*** Opening of Data excerpts ***

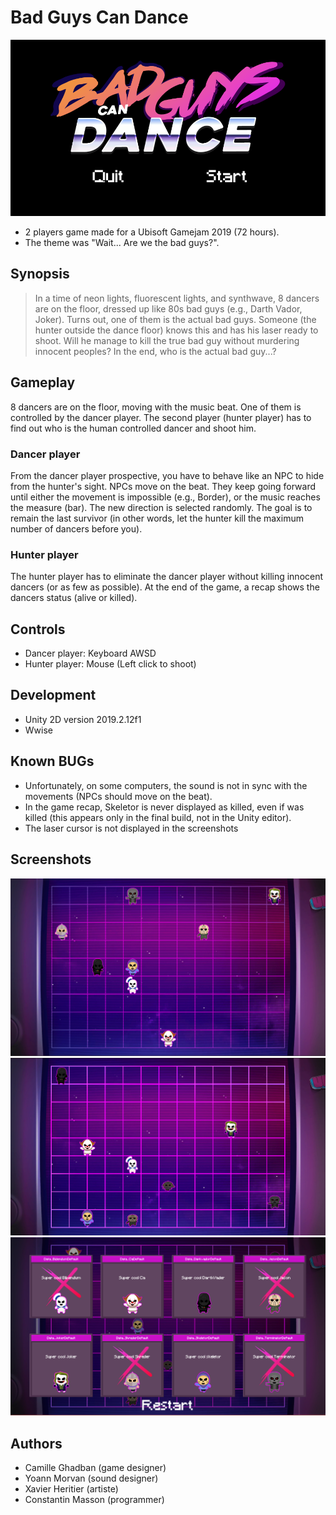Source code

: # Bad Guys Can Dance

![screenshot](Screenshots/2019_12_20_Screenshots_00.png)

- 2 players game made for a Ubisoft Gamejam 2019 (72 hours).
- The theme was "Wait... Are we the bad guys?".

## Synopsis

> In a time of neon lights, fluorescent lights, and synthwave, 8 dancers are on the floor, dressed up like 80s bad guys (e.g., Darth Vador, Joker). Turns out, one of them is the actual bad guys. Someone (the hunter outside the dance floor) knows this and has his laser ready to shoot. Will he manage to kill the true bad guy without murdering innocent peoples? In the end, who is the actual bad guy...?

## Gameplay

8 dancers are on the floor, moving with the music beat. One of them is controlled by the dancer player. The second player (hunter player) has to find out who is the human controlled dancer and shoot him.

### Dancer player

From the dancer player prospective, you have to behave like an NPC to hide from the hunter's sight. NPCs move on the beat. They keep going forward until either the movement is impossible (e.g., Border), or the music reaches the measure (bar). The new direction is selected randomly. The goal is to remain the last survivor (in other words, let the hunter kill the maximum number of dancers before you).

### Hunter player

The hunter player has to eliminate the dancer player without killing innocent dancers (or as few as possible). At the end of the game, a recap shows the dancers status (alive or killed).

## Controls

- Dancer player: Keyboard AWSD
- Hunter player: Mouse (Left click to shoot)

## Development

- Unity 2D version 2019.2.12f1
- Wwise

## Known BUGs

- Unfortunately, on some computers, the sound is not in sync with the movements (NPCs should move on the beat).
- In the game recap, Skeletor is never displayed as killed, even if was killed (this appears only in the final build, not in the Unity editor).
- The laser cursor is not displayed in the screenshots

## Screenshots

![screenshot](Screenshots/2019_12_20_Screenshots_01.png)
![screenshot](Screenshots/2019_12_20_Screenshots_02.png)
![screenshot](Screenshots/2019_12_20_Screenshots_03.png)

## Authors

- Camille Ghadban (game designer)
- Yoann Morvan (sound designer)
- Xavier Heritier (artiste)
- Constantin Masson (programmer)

*** Close of Data excerpts ***
*** Opening of Data excerpts ***

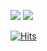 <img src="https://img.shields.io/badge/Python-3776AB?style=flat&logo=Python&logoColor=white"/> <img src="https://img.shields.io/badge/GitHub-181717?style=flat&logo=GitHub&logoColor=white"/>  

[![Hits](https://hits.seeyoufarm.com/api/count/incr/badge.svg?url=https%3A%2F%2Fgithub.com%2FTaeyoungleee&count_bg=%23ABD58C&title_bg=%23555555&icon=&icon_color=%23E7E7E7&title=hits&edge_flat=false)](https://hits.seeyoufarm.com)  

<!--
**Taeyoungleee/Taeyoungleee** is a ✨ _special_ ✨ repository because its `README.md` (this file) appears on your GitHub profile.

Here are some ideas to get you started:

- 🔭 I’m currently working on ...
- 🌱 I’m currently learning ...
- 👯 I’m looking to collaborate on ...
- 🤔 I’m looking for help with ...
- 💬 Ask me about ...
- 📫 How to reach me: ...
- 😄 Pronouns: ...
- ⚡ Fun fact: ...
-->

*** Close of Data excerpts ***

Which lines above hold the string "music"? Show each of them.

8 dancers are on the floor, moving with the music beat. One of them is controlled by the dancer player. The second player (hunter player) has to find out who is the human controlled dancer and shoot him.
From the dancer player prospective, you have to behave like an NPC to hide from the hunter's sight. NPCs move on the beat. They keep going forward until either the movement is impossible (e.g., Border), or the music reaches the measure (bar). The new direction is selected randomly. The goal is to remain the last survivor (in other words, let the hunter kill the maximum number of dancers before you).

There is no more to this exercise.